Mark Fasheh mark.fasheh at oracle.com
Fri Jul 16 11:23:42 CDT 2004


Hi,

On Fri, Jul 16, 2004 at 05:59:55PM +0800, Zhang, Sonic wrote:
> Hi,
> 
> 	This is a new patch to increase the metadata reading throughput
> for OCFS2. 
Would you mind regenerating the patch against the latest svn release? 
We've made some changes which you've already gone ahead and rolled into that
one, and I noticed you're missing at least one bug fix which you want to
pick up in ocfs_populate_inode.

> Our approach is to make the metadata reading operation via
> routine ocfs_read_bh() cacheable and keep consistency through routine
> invalidate_bdev() when receiving lock release notifications, such as
> FLAG_FILE_CREATE, FLAG_FILE_DELETE, FLAG_FILE_TRUNCATE,
> FLAG_FILE_EXTEND, etc. These notification is sent in routine
> ocfs_release_lock(), which is invoked in the journal commit thread.
Yeah, for a while now we've been meaning to go through all calls to
ocfs_read_bh[s] and basically make as many of them cached as possible. At
this point in our development, things should be cached unless you're
*absolutely* certain you want to sync off disk.

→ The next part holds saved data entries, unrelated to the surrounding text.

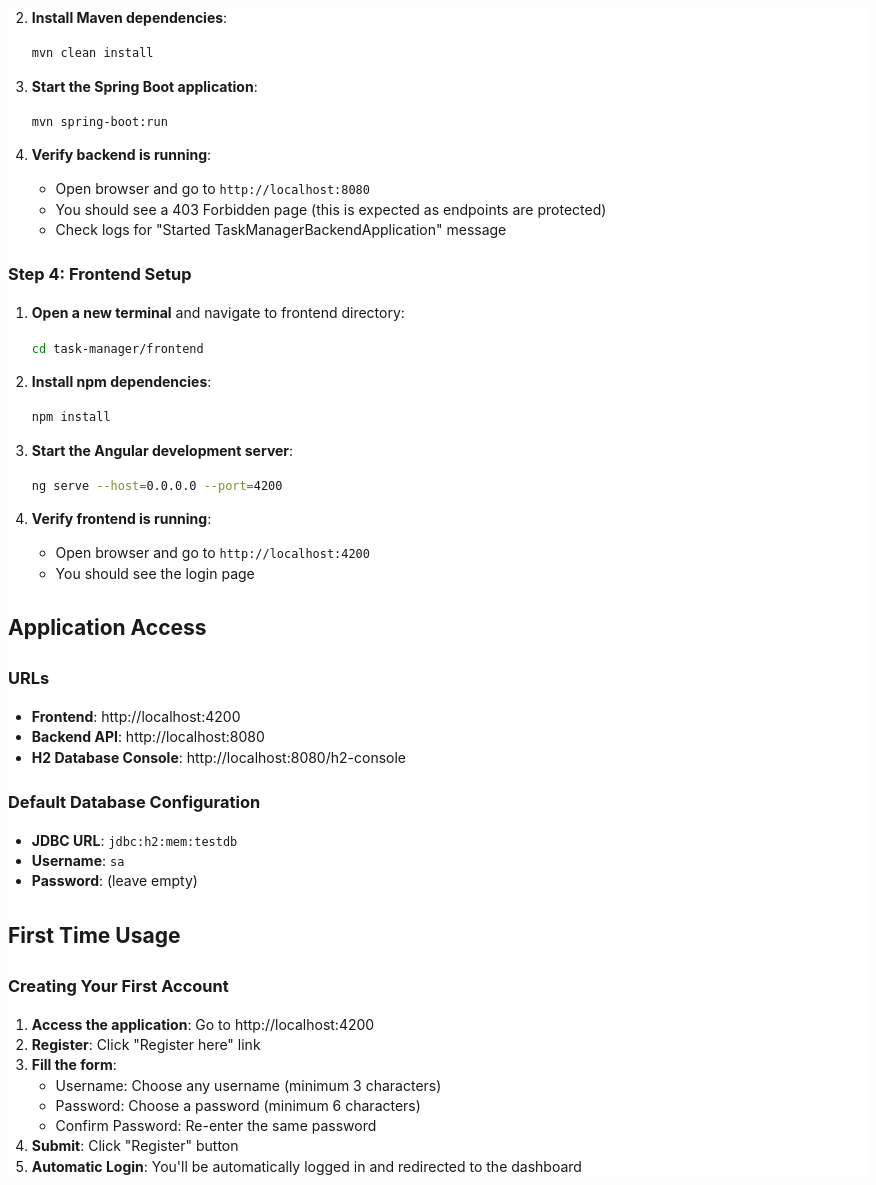 2. **Install Maven dependencies**:
   ```bash
   mvn clean install
   ```

3. **Start the Spring Boot application**:
   ```bash
   mvn spring-boot:run
   ```

4. **Verify backend is running**:
   - Open browser and go to `http://localhost:8080`
   - You should see a 403 Forbidden page (this is expected as endpoints are protected)
   - Check logs for "Started TaskManagerBackendApplication" message

### Step 4: Frontend Setup

1. **Open a new terminal** and navigate to frontend directory:
   ```bash
   cd task-manager/frontend
   ```

2. **Install npm dependencies**:
   ```bash
   npm install
   ```

3. **Start the Angular development server**:
   ```bash
   ng serve --host=0.0.0.0 --port=4200
   ```

4. **Verify frontend is running**:
   - Open browser and go to `http://localhost:4200`
   - You should see the login page

## Application Access

### URLs
- **Frontend**: http://localhost:4200
- **Backend API**: http://localhost:8080
- **H2 Database Console**: http://localhost:8080/h2-console

### Default Database Configuration
- **JDBC URL**: `jdbc:h2:mem:testdb`
- **Username**: `sa`
- **Password**: (leave empty)

## First Time Usage

### Creating Your First Account

1. **Access the application**: Go to http://localhost:4200
2. **Register**: Click "Register here" link
3. **Fill the form**:
   - Username: Choose any username (minimum 3 characters)
   - Password: Choose a password (minimum 6 characters)
   - Confirm Password: Re-enter the same password
4. **Submit**: Click "Register" button
5. **Automatic Login**: You'll be automatically logged in and redirected to the dashboard
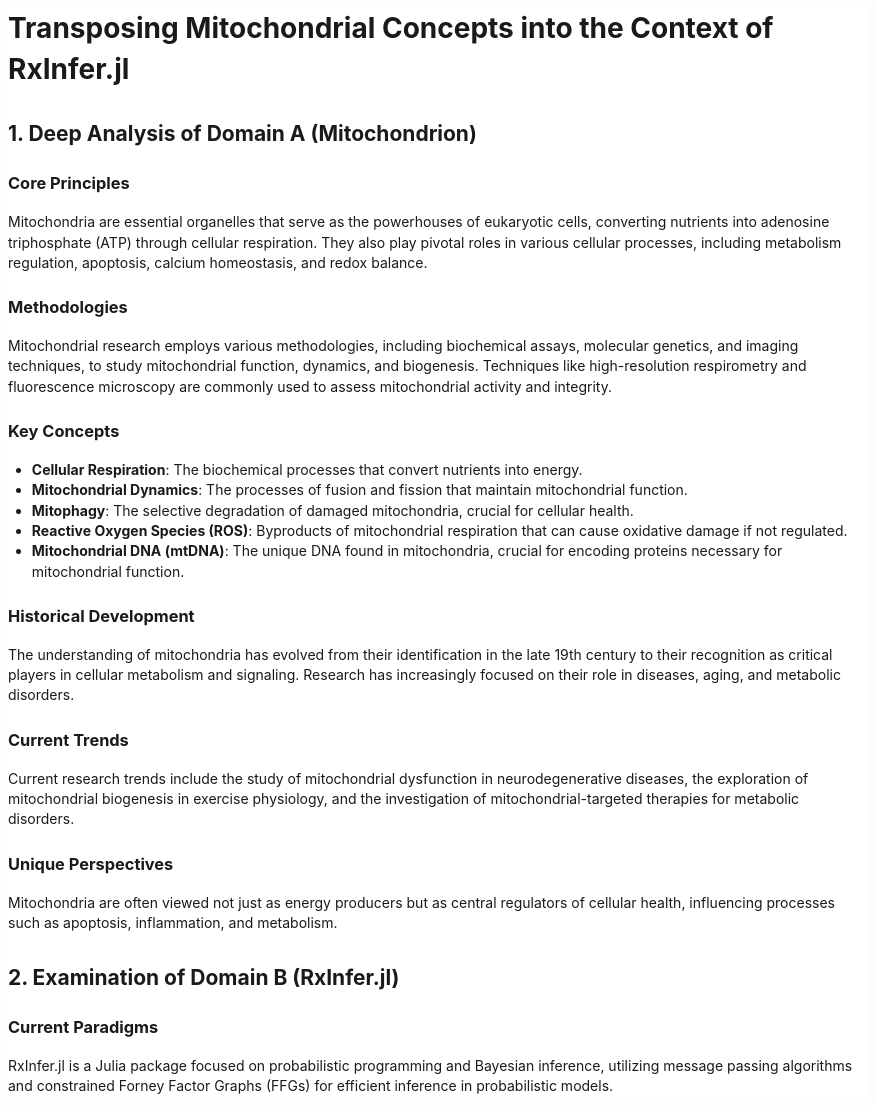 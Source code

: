 # Transposing Mitochondrial Concepts into the Context of RxInfer.jl

## 1. Deep Analysis of Domain A (Mitochondrion)

### Core Principles
Mitochondria are essential organelles that serve as the powerhouses of eukaryotic cells, converting nutrients into adenosine triphosphate (ATP) through cellular respiration. They also play pivotal roles in various cellular processes, including metabolism regulation, apoptosis, calcium homeostasis, and redox balance.

### Methodologies
Mitochondrial research employs various methodologies, including biochemical assays, molecular genetics, and imaging techniques, to study mitochondrial function, dynamics, and biogenesis. Techniques like high-resolution respirometry and fluorescence microscopy are commonly used to assess mitochondrial activity and integrity.

### Key Concepts
- **Cellular Respiration**: The biochemical processes that convert nutrients into energy.
- **Mitochondrial Dynamics**: The processes of fusion and fission that maintain mitochondrial function.
- **Mitophagy**: The selective degradation of damaged mitochondria, crucial for cellular health.
- **Reactive Oxygen Species (ROS)**: Byproducts of mitochondrial respiration that can cause oxidative damage if not regulated.
- **Mitochondrial DNA (mtDNA)**: The unique DNA found in mitochondria, crucial for encoding proteins necessary for mitochondrial function.

### Historical Development
The understanding of mitochondria has evolved from their identification in the late 19th century to their recognition as critical players in cellular metabolism and signaling. Research has increasingly focused on their role in diseases, aging, and metabolic disorders.

### Current Trends
Current research trends include the study of mitochondrial dysfunction in neurodegenerative diseases, the exploration of mitochondrial biogenesis in exercise physiology, and the investigation of mitochondrial-targeted therapies for metabolic disorders.

### Unique Perspectives
Mitochondria are often viewed not just as energy producers but as central regulators of cellular health, influencing processes such as apoptosis, inflammation, and metabolism.

## 2. Examination of Domain B (RxInfer.jl)

### Current Paradigms
RxInfer.jl is a Julia package focused on probabilistic programming and Bayesian inference, utilizing message passing algorithms and constrained Forney Factor Graphs (FFGs) for efficient inference in probabilistic models.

Another thing that's on the list which you might be interested in looking at
is not sending all lock release messages. Some of them do basically nothing
on the other end in process_vote, so there's really no reason to send them
to the nodes at all. This should help alot when you've batched up a ton of
locks to release in commit_cache. I already started some of this by not
sendning the final delete message in ocfs_delete_inode, though that one's
special as the lockres accounting information is about to be thrown out so
we don't have to update it. Others require more work as you at least have to
decrement the lock_holders variable when you're done with it.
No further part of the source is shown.